Hawking during school hours

By McPatrick Michael Linus and Awaal Gata

Statistics show that there are out of school children in our streets today in sharp contrast to the testimonies from the government.
Nigerian government claims to have an increment in the number of children in school presently, especially since the current administration took over a little over five years ago.
However, a trip around the city of Abuja tells otherwise, more so the last UNESCO’s report concerning this issue.

It is important to make known that UNESCO and its informants claimed that 10 million Nigerian children are out of school. It further asserts that Nigeria leads 12 other countries in the rungs of lowering the future of its children along the axis of Pakistan, Yemen and Niger.

It is common today to still see children who are supposed to be in school still run after moving vehicles on highways and traffic snarls in Abuja while agencies of government saddled with the responsibility of addressing this menace look the opposite direction.

The ever-busy Umar Musa Yar’adua way, popularly called Airport Road, major route of Mr. President and high dignitaries coming in and out of Abuja, is filled with indigent children running after moving vehicles under the scorching sun hawking all manner of things while these government officials pass in convoys and siren.

They harass and scare these kids off the road with impunity.
One of these kids who simply gave his name as Adamu, narrates his touching stories when confronted along the similarly ever-busy Dutse-Alhaji/Bwari road with a bucket brimmed with iced sachet water worth only N150 in total, running after a gravel-filled truck’s driver one afternoon, while his mates were in school preparing for the term’s examination.

“I can’t be in school because my daddy can’t pay my fee; neither can my mum. We’re very poor. I have to sell ‘pure water’ so we can feed ourselves,” the 10-year old Adamu panted.
Another out of school kid, Obinna, would turn 15 in September. He has never been to secondary school even though there is one close to where he lives.

Coincidentally according to Obinna, that is the same school where his neighbour’s first son and friend, Kunle, who is just a year younger than him would be resuming a new class of SS2.
“After my primary six, I lost my dad. My mother is just a petty trader and we’re four children in number. My mum advised that I stop school so that my siblings can at least get primary education like me,” he narrated with teary eyes.

Another silent fact and reasons for this eyesore is the number of automobiles applying our urban roads today. There is heavy vehicle traffic on the road today compared to years back. These young ones who are mostly street boys take advantage of it to make fast money since a space in the class room is completely beyond their reach.

The story is not different across other major cities and towns in the country, this is because a cross section of those interviewed were unanimous in condemning this ugly trend and decries the way government continue to treat issue of education with kid glove.

To many local and international observers, the finding as reported was a true expose of the rot in the governance in Nigeria.
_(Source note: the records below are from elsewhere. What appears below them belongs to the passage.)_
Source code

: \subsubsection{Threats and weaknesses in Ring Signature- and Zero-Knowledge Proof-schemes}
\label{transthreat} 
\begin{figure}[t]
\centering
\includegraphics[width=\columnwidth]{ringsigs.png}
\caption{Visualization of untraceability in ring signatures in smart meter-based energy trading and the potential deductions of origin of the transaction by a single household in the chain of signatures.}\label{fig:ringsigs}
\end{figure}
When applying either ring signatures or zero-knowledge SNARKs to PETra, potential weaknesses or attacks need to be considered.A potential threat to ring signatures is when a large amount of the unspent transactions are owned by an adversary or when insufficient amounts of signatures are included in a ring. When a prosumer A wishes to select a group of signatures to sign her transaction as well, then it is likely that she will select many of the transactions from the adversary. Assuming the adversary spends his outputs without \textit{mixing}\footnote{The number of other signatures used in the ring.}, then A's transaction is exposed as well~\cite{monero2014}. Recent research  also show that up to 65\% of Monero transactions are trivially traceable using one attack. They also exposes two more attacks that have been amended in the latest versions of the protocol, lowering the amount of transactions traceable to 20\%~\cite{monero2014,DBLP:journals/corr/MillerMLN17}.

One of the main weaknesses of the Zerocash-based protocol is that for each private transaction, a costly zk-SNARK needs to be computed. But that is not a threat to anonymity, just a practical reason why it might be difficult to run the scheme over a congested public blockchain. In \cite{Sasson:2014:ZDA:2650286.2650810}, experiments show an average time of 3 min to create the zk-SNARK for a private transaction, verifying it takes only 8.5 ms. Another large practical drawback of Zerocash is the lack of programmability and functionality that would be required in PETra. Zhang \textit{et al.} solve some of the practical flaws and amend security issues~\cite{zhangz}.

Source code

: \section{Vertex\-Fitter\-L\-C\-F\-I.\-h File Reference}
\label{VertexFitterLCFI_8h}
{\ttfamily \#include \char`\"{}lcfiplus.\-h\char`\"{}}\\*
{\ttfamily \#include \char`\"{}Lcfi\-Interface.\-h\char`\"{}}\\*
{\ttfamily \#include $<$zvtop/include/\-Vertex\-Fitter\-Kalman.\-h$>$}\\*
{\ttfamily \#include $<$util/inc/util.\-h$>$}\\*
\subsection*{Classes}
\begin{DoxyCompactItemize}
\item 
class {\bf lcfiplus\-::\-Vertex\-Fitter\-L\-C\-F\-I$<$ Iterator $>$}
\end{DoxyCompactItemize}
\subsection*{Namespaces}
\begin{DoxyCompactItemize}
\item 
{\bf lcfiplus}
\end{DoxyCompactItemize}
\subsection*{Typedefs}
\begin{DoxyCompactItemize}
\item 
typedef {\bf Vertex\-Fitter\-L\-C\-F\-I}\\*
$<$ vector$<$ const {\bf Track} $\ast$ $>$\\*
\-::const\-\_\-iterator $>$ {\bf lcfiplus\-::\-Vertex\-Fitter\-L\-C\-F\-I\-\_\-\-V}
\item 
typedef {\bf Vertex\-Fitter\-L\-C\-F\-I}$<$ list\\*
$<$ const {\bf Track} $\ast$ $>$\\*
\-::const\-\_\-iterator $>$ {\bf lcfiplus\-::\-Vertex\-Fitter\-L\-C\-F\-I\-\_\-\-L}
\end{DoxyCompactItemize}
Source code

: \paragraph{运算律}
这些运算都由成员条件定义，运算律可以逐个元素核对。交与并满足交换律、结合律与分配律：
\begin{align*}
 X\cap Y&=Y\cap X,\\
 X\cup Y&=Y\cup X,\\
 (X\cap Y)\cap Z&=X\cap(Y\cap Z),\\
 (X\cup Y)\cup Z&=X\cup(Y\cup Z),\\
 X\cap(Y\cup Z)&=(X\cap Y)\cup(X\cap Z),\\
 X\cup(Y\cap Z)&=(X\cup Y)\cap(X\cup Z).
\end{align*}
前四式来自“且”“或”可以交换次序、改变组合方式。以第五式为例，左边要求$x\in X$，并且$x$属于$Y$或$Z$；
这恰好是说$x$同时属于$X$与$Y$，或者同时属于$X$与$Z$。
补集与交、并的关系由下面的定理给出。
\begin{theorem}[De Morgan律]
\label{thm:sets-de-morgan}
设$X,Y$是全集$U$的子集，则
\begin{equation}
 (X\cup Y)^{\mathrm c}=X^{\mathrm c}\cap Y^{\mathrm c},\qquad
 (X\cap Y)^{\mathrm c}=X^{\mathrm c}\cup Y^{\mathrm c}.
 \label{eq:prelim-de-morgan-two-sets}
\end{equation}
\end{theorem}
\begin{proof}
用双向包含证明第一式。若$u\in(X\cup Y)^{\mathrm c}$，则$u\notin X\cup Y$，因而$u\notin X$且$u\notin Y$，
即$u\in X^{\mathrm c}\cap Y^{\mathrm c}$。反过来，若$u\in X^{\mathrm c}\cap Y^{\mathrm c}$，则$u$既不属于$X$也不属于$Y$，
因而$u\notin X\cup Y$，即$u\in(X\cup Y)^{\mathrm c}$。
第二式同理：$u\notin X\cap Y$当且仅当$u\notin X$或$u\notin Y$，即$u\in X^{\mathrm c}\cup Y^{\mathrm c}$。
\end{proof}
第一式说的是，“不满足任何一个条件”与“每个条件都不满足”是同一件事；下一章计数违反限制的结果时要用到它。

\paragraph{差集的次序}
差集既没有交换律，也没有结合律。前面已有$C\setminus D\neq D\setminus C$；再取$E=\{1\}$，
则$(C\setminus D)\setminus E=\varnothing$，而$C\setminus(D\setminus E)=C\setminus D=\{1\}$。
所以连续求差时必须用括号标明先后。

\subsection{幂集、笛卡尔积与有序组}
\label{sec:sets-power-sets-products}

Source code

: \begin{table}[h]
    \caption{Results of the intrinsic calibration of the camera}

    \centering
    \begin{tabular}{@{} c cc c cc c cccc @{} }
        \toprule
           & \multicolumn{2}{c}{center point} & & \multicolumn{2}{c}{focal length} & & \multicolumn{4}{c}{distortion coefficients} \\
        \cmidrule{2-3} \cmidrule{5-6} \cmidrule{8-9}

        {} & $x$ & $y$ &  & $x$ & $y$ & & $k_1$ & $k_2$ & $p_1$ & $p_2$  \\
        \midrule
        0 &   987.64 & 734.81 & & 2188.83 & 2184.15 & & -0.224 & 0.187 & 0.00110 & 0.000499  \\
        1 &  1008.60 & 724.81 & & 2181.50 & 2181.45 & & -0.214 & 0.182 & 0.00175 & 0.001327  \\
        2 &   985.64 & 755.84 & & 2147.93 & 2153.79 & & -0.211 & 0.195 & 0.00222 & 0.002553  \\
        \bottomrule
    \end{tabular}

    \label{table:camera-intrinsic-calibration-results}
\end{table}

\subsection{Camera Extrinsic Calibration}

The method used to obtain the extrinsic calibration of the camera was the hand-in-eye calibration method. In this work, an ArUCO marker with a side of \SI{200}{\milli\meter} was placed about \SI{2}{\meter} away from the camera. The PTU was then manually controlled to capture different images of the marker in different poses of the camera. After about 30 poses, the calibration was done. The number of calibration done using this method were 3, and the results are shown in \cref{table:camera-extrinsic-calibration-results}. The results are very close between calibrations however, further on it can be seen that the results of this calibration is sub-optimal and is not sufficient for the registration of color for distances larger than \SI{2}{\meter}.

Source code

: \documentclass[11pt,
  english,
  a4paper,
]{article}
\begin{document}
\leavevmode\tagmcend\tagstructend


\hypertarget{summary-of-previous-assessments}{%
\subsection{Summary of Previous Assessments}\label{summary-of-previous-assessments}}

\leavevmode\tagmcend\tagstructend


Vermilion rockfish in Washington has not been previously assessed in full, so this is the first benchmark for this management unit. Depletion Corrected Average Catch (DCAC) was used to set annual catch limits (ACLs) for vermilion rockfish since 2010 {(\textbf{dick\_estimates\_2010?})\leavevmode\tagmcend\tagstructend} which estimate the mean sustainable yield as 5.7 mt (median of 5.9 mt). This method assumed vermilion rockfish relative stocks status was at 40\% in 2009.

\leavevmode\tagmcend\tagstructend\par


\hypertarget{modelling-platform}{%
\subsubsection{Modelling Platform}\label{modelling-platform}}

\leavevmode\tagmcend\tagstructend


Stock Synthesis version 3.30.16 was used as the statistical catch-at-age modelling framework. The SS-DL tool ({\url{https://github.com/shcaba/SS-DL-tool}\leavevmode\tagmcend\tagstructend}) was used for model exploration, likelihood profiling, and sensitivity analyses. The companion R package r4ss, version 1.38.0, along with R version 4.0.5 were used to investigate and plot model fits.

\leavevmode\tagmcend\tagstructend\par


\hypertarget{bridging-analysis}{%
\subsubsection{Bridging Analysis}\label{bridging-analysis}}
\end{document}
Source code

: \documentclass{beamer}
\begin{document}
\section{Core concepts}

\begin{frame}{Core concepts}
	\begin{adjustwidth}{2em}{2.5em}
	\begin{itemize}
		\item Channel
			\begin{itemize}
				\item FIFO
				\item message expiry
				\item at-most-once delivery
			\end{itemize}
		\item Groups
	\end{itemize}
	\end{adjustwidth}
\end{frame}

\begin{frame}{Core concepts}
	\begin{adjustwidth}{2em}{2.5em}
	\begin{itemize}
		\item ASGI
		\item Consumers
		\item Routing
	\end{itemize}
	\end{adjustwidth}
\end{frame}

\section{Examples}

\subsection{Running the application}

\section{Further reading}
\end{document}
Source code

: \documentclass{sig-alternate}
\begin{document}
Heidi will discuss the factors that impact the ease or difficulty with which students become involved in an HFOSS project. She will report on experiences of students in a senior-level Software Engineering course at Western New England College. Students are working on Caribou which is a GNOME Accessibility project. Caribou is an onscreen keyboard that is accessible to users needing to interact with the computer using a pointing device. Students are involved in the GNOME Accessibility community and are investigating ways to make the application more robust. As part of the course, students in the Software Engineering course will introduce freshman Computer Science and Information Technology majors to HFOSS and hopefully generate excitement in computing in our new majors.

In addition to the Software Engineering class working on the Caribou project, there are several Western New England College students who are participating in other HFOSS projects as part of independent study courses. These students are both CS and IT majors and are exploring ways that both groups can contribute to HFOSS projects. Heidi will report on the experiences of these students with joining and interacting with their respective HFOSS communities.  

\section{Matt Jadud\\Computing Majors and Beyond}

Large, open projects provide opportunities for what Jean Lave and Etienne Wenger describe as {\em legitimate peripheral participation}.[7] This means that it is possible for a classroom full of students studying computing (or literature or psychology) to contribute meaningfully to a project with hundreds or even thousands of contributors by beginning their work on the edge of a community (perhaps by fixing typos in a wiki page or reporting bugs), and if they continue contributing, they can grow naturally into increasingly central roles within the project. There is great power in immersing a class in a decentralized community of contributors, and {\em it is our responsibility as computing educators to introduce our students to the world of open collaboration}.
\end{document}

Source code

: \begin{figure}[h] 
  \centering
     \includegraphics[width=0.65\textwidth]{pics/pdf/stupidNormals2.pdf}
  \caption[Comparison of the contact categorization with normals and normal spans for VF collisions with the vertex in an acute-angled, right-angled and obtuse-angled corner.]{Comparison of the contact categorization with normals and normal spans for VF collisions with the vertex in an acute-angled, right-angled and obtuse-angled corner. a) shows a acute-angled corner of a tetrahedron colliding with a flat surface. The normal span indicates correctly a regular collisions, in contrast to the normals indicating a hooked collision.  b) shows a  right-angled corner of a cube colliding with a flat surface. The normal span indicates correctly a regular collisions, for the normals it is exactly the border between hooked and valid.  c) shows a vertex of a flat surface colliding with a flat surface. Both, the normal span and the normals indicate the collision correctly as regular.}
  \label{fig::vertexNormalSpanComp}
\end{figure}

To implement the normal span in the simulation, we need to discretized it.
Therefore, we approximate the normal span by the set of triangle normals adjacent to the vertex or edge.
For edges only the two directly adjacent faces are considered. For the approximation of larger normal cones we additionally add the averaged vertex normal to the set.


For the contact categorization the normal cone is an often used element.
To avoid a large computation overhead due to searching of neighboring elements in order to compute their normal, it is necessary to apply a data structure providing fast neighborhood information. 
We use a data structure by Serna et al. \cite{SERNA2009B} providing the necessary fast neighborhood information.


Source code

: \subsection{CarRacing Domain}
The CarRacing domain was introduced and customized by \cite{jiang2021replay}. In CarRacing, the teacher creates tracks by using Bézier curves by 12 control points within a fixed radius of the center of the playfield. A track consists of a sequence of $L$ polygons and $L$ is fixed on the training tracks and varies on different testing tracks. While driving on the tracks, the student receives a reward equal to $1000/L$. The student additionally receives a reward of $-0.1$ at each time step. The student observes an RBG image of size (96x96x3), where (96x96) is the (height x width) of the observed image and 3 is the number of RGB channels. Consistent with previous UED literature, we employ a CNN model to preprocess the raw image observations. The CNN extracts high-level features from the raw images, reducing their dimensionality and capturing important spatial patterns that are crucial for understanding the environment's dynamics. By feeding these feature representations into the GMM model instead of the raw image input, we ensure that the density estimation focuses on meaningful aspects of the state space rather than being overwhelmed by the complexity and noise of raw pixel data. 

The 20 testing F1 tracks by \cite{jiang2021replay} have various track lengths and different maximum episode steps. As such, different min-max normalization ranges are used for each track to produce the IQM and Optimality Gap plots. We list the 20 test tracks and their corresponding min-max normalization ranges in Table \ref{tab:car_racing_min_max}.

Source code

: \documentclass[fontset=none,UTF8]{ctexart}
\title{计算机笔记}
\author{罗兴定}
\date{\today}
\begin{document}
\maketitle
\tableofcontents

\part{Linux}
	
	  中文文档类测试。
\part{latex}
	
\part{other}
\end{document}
Many believed UNESCO regarding the cited number.
Similarly, many children experts who spoke to Blueprint on the situation ‘chided’ the government for not “doing anything about it.”

One of them, Mr. Isaac Mathews said: “We read in the papers every day that literacy rate has increased in Nigeria. Yes, there is increment considering how things were in the past, but we need to weigh the number of child-hawkers on the streets hawking away their future just because they can’t afford education and the government cannot help them.

“Drive around Abuja, you will see hundreds of child-hawkers disturbing you to buy their wares, when they should be in school. In this age, no government should allow that. It is not that these children do not want to go to school or their parents do not want them to go to school; they cannot just afford it.

“If you complain they tell you that government has made education free; it is a lie. You call primary and secondary education free, yet school heads are levying pupils and students thousands of naira that their parents can’t afford.

“If we really want to stop this problem, child-hawking must be banned and free education must be re-prioritized.”